TASK ITEM =
From the entries below, output the line with "Open the main" and each following line up to and including the line with "[![Marion Creusvaux Nue", exactly as written.

DATA SHOWN =
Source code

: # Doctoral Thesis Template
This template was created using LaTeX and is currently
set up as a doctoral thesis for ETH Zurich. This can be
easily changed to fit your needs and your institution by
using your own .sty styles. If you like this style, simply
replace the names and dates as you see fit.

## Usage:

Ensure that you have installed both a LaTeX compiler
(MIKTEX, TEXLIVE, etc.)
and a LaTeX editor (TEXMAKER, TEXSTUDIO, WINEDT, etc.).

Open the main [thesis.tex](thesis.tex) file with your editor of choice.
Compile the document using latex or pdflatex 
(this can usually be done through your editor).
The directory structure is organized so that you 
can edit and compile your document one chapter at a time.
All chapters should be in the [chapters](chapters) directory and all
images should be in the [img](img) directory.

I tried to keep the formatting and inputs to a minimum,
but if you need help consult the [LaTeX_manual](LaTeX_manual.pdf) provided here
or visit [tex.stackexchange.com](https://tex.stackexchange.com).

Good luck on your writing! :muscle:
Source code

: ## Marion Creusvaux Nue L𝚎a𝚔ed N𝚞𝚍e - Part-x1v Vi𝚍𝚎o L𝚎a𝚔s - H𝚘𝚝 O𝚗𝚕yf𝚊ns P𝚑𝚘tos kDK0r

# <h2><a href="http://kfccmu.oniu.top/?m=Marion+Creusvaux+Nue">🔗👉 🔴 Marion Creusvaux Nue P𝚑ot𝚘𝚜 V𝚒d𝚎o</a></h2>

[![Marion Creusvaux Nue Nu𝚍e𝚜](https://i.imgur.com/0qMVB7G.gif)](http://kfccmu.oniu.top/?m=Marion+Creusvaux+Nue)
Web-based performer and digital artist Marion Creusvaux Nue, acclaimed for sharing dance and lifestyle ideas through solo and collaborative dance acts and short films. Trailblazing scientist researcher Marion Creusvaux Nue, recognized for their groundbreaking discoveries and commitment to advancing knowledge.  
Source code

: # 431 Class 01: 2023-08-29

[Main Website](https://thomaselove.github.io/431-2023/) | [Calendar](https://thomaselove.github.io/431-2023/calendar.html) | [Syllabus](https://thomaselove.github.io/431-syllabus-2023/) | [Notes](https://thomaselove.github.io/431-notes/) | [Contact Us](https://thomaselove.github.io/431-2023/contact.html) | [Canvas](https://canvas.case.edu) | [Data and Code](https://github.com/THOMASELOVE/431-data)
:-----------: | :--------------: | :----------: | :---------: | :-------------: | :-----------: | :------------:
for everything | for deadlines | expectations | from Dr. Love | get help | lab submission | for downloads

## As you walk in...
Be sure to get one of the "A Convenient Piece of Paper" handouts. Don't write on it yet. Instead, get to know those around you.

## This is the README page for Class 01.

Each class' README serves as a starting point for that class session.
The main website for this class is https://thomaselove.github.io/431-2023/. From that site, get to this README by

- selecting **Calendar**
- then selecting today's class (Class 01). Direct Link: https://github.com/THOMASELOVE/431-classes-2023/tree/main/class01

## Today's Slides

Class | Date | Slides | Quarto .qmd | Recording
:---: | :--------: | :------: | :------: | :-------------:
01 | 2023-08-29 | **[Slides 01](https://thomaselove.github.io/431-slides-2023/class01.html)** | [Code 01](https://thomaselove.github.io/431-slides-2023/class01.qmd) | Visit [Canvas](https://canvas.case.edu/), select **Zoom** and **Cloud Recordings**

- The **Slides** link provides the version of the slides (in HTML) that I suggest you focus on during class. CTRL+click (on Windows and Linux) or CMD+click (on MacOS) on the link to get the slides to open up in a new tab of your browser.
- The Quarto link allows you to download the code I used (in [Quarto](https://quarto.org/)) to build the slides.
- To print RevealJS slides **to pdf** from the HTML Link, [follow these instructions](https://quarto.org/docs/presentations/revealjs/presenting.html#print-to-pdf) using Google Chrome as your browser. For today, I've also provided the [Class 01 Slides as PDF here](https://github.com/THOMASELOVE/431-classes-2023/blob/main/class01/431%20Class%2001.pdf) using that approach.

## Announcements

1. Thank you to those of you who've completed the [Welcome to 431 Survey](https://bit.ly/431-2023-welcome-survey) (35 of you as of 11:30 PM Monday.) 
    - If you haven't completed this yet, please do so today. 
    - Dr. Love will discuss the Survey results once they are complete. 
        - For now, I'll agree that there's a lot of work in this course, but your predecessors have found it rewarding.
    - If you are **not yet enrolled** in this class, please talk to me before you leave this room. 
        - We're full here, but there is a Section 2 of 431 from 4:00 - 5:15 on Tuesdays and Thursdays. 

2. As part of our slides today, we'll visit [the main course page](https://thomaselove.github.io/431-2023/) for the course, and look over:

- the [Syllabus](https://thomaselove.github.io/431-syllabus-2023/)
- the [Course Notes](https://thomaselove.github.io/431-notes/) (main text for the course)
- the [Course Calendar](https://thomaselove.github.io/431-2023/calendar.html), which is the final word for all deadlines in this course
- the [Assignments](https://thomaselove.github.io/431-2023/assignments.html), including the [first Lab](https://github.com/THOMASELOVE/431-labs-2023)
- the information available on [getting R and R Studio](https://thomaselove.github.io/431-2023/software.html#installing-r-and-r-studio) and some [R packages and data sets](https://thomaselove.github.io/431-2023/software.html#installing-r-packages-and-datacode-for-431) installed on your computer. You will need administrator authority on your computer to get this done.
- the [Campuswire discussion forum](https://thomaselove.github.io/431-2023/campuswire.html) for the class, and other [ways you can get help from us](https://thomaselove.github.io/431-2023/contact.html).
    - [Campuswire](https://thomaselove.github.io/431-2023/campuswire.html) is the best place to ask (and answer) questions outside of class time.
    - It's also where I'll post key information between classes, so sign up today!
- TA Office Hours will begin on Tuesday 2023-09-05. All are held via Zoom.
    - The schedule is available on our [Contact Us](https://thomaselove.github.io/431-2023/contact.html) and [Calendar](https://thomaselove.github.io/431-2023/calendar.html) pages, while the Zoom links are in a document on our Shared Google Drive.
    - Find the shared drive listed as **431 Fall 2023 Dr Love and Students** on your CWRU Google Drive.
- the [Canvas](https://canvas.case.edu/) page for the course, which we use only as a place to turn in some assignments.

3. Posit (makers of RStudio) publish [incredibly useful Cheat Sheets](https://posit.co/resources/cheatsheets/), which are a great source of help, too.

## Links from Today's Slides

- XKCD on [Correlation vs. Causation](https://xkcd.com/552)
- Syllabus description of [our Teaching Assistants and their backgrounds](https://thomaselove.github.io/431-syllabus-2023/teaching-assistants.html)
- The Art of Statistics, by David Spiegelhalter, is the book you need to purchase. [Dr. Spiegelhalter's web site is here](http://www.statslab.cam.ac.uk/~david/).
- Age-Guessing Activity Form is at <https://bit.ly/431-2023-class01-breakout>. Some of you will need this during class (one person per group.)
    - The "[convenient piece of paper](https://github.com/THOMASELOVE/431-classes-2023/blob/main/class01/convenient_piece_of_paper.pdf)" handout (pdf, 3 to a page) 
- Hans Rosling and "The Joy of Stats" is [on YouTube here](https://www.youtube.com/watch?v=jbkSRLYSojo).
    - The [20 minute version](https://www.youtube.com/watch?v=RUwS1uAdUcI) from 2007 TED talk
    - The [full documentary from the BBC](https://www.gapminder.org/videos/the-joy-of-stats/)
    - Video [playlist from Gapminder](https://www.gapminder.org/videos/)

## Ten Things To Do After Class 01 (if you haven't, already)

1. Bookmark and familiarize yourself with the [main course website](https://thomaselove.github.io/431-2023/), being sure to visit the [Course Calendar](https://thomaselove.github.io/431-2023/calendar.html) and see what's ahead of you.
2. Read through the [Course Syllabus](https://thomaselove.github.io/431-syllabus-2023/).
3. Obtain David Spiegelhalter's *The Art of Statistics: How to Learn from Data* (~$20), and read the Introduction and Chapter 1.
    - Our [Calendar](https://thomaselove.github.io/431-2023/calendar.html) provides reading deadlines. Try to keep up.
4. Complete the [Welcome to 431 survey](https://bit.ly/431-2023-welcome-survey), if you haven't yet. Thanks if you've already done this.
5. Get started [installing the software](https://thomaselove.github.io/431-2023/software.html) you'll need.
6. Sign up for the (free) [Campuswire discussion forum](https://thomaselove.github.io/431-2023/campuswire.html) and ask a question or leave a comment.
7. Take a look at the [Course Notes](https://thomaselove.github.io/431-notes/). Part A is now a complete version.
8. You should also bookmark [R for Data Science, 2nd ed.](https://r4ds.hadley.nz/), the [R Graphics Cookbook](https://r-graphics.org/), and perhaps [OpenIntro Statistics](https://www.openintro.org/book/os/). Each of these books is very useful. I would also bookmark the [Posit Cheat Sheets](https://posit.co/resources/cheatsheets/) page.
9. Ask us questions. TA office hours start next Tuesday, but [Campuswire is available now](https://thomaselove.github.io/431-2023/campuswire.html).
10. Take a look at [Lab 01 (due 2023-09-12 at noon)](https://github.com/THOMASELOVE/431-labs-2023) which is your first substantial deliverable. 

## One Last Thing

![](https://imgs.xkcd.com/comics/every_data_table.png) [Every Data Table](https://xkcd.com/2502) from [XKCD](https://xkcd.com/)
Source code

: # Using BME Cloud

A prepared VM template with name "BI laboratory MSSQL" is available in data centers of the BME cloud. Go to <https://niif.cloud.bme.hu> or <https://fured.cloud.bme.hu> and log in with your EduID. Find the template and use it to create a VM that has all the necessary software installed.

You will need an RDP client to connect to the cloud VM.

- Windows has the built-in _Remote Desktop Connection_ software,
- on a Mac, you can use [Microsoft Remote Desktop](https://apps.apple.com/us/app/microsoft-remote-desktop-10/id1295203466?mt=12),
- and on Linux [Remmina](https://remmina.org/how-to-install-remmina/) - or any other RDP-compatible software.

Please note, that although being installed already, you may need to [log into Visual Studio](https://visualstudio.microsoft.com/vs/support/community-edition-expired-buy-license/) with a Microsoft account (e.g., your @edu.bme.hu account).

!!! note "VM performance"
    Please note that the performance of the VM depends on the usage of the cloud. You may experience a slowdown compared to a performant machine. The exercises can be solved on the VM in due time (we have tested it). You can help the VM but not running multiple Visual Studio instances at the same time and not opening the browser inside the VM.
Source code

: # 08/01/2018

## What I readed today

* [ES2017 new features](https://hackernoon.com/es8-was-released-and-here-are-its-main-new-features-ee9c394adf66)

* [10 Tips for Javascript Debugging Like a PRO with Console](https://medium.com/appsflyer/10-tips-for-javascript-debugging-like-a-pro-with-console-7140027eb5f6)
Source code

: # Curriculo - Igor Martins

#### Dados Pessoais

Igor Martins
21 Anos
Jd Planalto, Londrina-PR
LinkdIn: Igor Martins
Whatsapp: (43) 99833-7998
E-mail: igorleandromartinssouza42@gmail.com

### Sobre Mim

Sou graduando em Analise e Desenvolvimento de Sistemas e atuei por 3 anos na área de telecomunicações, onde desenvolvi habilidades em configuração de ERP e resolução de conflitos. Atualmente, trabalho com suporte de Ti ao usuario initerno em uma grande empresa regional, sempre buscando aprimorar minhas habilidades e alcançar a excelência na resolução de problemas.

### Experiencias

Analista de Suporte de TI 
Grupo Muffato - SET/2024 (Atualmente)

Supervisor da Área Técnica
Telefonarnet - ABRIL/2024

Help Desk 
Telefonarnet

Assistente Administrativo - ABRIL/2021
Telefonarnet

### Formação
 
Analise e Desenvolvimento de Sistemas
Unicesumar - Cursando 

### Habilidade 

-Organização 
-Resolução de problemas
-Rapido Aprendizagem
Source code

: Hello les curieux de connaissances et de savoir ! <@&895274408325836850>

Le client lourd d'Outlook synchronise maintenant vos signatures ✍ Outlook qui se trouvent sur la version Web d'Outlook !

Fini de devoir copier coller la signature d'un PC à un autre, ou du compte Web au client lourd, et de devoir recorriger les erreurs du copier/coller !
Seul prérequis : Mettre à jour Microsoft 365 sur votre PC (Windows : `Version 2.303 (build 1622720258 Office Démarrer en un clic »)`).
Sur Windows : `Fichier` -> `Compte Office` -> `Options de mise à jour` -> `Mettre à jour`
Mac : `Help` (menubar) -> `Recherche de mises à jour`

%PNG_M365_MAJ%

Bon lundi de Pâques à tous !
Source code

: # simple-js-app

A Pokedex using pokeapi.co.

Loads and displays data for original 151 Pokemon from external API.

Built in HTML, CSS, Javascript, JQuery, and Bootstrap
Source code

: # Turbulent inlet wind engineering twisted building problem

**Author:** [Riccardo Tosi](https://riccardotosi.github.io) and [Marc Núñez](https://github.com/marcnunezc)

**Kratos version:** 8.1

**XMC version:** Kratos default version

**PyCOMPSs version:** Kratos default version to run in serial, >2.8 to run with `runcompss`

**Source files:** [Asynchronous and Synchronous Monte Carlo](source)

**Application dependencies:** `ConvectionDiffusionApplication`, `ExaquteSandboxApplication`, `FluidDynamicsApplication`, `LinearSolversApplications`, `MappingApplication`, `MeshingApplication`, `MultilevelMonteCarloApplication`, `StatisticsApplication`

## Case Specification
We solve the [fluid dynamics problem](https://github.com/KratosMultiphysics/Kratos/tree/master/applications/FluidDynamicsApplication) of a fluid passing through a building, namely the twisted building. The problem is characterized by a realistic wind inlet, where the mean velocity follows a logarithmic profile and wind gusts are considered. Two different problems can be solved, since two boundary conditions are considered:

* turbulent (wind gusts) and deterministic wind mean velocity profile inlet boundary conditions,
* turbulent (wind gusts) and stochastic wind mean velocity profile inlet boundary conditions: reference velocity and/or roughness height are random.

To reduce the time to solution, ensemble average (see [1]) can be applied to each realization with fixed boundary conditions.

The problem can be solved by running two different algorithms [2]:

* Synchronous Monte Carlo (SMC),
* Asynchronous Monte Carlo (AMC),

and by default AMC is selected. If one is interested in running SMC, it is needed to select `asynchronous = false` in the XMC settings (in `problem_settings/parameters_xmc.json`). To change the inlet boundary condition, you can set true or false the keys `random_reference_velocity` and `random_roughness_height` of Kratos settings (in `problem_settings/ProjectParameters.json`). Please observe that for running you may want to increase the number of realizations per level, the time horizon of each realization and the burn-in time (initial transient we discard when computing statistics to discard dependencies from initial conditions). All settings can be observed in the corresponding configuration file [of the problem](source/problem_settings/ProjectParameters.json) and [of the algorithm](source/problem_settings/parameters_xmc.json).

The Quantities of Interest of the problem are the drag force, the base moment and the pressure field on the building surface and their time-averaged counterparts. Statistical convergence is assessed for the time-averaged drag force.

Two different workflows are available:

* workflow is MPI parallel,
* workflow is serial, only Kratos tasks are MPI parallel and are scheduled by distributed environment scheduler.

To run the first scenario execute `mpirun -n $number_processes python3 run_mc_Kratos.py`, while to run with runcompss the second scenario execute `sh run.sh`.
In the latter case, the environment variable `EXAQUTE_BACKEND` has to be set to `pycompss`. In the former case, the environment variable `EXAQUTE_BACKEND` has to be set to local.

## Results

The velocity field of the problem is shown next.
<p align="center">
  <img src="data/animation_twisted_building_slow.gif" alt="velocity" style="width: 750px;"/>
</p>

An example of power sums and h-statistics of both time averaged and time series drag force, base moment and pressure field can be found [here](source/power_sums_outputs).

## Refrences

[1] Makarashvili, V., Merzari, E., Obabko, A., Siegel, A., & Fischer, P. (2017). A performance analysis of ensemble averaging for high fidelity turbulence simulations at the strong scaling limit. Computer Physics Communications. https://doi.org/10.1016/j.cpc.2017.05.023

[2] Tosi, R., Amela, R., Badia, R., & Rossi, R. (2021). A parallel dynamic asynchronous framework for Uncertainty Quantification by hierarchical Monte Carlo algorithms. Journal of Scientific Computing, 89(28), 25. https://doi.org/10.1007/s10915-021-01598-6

YOUR RESPONSE =
Open the main [thesis.tex](thesis.tex) file with your editor of choice.
Compile the document using latex or pdflatex 
(this can usually be done through your editor).
The directory structure is organized so that you 
can edit and compile your document one chapter at a time.
All chapters should be in the [chapters](chapters) directory and all
images should be in the [img](img) directory.

I tried to keep the formatting and inputs to a minimum,
but if you need help consult the [LaTeX_manual](LaTeX_manual.pdf) provided here
or visit [tex.stackexchange.com](https://tex.stackexchange.com).

Good luck on your writing! :muscle:
Source code

: ## Marion Creusvaux Nue L𝚎a𝚔ed N𝚞𝚍e - Part-x1v Vi𝚍𝚎o L𝚎a𝚔s - H𝚘𝚝 O𝚗𝚕yf𝚊ns P𝚑𝚘tos kDK0r

# <h2><a href="http://kfccmu.oniu.top/?m=Marion+Creusvaux+Nue">🔗👉 🔴 Marion Creusvaux Nue P𝚑ot𝚘𝚜 V𝚒d𝚎o</a></h2>

[![Marion Creusvaux Nue Nu𝚍e𝚜](https://i.imgur.com/0qMVB7G.gif)](http://kfccmu.oniu.top/?m=Marion+Creusvaux+Nue)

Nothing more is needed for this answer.